_Required work_
Repeat the data exactly, every last line of it.

═══

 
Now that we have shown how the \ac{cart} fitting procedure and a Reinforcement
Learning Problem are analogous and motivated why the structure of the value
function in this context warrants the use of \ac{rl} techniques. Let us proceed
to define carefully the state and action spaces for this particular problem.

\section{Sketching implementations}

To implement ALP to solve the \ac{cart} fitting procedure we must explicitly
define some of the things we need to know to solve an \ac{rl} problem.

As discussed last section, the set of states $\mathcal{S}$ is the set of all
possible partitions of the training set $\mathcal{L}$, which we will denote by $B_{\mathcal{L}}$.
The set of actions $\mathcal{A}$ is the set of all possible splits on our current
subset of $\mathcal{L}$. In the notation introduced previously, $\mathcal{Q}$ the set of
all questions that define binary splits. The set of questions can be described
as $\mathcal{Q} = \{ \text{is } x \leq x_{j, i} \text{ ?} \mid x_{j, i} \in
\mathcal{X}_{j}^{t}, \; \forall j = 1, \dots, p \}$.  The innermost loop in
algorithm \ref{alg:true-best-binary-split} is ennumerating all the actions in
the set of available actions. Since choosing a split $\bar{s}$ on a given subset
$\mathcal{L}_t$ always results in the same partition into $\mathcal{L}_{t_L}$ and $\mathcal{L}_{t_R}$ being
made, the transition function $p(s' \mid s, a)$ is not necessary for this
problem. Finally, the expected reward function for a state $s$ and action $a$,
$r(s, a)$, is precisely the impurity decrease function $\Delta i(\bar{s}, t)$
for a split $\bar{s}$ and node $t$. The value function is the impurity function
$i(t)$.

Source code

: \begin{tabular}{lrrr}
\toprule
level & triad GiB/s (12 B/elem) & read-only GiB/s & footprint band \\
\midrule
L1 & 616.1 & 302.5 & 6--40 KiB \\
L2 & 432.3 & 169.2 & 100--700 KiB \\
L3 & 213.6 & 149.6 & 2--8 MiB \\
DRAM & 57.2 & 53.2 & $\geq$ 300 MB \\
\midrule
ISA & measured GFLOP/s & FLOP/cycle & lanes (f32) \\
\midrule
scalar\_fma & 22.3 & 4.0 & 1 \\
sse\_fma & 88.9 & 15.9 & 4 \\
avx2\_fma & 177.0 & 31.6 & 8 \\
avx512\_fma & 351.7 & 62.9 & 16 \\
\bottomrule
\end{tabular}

═══

_Written solution_
Now that we have shown how the \ac{cart} fitting procedure and a Reinforcement
Learning Problem are analogous and motivated why the structure of the value
function in this context warrants the use of \ac{rl} techniques. Let us proceed
to define carefully the state and action spaces for this particular problem.

\section{Sketching implementations}

To implement ALP to solve the \ac{cart} fitting procedure we must explicitly
define some of the things we need to know to solve an \ac{rl} problem.

As discussed last section, the set of states $\mathcal{S}$ is the set of all
possible partitions of the training set $\mathcal{L}$, which we will denote by $B_{\mathcal{L}}$.
The set of actions $\mathcal{A}$ is the set of all possible splits on our current
subset of $\mathcal{L}$. In the notation introduced previously, $\mathcal{Q}$ the set of
all questions that define binary splits. The set of questions can be described
as $\mathcal{Q} = \{ \text{is } x \leq x_{j, i} \text{ ?} \mid x_{j, i} \in
\mathcal{X}_{j}^{t}, \; \forall j = 1, \dots, p \}$.  The innermost loop in
algorithm \ref{alg:true-best-binary-split} is ennumerating all the actions in
the set of available actions. Since choosing a split $\bar{s}$ on a given subset
$\mathcal{L}_t$ always results in the same partition into $\mathcal{L}_{t_L}$ and $\mathcal{L}_{t_R}$ being
made, the transition function $p(s' \mid s, a)$ is not necessary for this
problem. Finally, the expected reward function for a state $s$ and action $a$,
$r(s, a)$, is precisely the impurity decrease function $\Delta i(\bar{s}, t)$
for a split $\bar{s}$ and node $t$. The value function is the impurity function
$i(t)$.

Source code

: \begin{tabular}{lrrr}
\toprule
level & triad GiB/s (12 B/elem) & read-only GiB/s & footprint band \\
\midrule
L1 & 616.1 & 302.5 & 6--40 KiB \\
L2 & 432.3 & 169.2 & 100--700 KiB \\
L3 & 213.6 & 149.6 & 2--8 MiB \\
DRAM & 57.2 & 53.2 & $\geq$ 300 MB \\
\midrule
ISA & measured GFLOP/s & FLOP/cycle & lanes (f32) \\
\midrule
scalar\_fma & 22.3 & 4.0 & 1 \\
sse\_fma & 88.9 & 15.9 & 4 \\
avx2\_fma & 177.0 & 31.6 & 8 \\
avx512\_fma & 351.7 & 62.9 & 16 \\
\bottomrule
\end{tabular}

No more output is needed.